**WHAT IS EXPECTED:**
Scan the listing below and copy every line holding "needs".

**SUPPLIED DATA:**
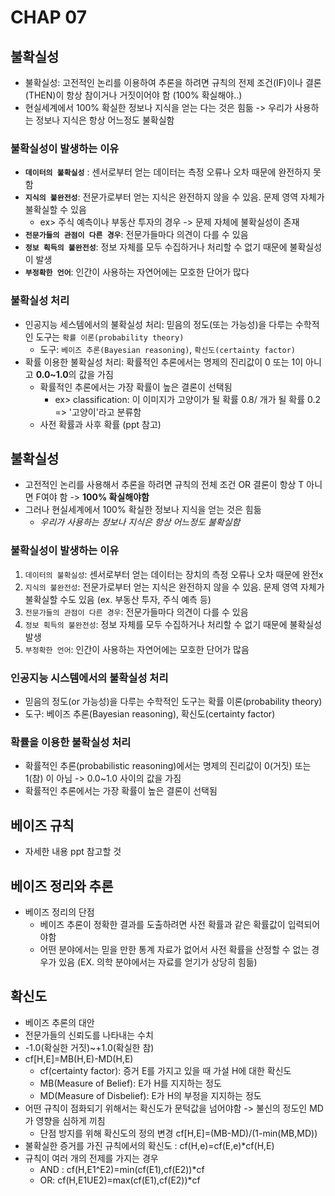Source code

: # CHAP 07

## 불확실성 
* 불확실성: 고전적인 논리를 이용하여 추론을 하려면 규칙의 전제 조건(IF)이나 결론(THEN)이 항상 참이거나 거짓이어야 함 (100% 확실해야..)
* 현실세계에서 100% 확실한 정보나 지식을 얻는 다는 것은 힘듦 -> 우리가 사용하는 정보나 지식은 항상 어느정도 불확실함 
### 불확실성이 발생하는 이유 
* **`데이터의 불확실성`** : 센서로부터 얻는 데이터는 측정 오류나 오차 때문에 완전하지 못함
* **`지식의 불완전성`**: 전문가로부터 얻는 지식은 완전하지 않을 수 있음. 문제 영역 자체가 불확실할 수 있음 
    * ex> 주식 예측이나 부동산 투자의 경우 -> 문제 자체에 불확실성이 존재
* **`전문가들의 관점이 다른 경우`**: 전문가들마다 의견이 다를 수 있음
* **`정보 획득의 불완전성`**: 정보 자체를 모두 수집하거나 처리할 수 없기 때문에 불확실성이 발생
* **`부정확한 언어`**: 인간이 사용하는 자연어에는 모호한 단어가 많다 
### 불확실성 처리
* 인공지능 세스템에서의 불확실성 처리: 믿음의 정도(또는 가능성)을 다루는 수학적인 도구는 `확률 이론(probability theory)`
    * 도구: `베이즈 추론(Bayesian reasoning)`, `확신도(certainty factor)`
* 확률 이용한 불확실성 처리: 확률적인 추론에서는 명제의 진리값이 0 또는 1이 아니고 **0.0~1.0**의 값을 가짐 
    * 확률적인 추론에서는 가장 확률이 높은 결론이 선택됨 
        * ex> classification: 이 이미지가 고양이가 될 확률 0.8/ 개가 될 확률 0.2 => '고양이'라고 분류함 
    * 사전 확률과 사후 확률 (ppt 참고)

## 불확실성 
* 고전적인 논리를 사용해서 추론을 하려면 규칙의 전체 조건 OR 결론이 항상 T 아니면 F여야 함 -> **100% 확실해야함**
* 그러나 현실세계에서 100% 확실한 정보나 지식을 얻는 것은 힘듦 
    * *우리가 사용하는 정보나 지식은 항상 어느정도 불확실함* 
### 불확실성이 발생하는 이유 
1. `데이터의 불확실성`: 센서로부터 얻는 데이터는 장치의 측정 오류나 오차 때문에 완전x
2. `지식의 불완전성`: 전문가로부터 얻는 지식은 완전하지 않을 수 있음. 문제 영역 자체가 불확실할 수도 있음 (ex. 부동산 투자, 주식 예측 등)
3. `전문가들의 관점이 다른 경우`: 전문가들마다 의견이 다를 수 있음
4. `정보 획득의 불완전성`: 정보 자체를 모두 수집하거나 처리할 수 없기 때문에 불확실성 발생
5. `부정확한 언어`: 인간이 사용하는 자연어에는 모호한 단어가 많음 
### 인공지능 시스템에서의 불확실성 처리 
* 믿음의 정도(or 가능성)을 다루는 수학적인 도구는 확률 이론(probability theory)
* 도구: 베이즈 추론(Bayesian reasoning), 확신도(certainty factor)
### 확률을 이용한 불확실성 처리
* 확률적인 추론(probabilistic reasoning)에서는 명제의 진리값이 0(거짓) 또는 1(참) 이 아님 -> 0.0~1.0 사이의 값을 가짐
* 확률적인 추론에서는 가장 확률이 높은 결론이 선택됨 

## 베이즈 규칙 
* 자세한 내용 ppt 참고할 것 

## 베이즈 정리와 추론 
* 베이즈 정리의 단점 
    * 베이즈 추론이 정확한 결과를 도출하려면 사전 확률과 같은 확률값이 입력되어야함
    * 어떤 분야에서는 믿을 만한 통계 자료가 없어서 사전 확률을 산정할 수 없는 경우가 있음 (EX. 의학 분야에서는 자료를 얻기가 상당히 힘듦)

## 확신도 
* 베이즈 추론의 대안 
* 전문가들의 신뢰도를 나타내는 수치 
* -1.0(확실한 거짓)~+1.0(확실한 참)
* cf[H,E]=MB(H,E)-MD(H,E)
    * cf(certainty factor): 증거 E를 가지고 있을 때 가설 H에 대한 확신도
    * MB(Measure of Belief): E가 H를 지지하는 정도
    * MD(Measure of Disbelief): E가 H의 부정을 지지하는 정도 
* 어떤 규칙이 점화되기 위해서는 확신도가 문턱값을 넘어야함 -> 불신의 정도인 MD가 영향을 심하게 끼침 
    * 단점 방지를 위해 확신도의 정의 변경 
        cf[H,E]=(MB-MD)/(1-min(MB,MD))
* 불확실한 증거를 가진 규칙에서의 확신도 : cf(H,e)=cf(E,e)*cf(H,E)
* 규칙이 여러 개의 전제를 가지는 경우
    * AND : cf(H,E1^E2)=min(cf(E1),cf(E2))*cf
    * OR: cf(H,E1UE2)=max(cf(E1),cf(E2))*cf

--

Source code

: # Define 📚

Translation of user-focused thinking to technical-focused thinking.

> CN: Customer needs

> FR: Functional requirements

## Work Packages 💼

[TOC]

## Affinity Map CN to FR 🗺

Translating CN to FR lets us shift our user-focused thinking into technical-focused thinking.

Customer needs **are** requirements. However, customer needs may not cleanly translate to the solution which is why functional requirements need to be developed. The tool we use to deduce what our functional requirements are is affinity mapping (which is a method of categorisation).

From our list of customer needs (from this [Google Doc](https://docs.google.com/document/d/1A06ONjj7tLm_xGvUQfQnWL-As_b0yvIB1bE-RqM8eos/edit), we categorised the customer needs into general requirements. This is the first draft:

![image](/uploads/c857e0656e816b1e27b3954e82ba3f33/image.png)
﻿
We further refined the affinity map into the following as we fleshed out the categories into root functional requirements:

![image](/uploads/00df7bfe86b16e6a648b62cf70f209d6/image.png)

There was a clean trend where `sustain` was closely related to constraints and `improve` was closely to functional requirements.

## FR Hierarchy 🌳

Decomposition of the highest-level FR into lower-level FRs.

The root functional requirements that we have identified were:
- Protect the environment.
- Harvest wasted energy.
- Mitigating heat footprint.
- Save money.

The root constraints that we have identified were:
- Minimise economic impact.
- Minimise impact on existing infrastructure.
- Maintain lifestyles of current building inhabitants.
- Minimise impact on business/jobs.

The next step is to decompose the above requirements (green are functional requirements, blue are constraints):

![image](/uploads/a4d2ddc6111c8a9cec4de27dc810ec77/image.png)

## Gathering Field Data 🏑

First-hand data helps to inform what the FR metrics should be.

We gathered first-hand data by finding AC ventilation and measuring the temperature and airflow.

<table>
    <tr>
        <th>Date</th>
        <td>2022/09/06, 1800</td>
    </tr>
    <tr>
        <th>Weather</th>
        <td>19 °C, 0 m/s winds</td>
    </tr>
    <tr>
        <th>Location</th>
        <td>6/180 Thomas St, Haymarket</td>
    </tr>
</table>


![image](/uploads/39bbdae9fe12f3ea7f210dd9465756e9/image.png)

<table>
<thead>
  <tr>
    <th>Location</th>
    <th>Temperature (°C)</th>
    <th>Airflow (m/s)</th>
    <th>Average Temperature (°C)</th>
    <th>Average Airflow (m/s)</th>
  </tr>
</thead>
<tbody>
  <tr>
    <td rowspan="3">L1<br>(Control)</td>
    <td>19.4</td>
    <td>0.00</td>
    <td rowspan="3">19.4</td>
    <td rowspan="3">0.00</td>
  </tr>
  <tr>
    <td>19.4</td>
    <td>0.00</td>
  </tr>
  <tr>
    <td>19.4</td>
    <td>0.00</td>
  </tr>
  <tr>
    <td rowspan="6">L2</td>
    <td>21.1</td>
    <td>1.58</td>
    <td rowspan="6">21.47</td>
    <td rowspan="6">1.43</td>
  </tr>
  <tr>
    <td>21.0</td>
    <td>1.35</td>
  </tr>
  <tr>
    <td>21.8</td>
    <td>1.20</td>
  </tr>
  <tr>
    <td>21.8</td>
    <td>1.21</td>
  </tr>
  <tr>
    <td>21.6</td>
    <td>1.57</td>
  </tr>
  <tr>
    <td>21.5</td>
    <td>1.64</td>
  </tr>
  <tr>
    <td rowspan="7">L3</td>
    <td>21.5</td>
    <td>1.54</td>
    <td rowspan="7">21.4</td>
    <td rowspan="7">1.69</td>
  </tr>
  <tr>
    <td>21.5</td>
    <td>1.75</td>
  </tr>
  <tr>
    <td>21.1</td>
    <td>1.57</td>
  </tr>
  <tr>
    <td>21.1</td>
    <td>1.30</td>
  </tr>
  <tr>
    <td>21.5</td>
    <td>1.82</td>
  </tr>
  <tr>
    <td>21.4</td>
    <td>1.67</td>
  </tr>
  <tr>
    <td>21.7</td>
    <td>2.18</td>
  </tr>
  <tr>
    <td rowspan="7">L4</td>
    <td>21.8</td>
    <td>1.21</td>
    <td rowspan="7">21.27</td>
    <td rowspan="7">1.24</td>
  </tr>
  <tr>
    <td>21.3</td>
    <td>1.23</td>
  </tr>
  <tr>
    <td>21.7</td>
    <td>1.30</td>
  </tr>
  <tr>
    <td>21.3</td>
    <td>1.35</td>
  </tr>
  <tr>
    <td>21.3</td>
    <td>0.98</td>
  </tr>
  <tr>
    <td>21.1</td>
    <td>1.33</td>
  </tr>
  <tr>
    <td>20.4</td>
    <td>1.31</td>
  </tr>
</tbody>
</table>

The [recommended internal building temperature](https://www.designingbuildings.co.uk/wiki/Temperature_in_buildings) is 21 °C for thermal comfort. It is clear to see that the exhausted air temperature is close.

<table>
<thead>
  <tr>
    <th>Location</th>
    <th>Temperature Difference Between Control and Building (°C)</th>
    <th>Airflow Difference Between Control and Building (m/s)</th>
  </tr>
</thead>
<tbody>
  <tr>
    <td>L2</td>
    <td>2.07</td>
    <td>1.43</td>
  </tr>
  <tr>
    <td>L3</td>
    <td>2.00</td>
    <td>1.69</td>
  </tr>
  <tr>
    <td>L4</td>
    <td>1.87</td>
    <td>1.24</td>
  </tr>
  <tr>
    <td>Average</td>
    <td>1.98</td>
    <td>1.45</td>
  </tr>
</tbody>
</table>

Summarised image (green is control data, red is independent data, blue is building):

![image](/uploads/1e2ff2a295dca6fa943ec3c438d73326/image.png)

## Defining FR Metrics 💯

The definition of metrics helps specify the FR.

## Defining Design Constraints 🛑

**EXERCISE RESPONSE:**
> CN: Customer needs
Customer needs **are** requirements. However, customer needs may not cleanly translate to the solution which is why functional requirements need to be developed. The tool we use to deduce what our functional requirements are is affinity mapping (which is a method of categorisation).
From our list of customer needs (from this [Google Doc](https://docs.google.com/document/d/1A06ONjj7tLm_xGvUQfQnWL-As_b0yvIB1bE-RqM8eos/edit), we categorised the customer needs into general requirements. This is the first draft:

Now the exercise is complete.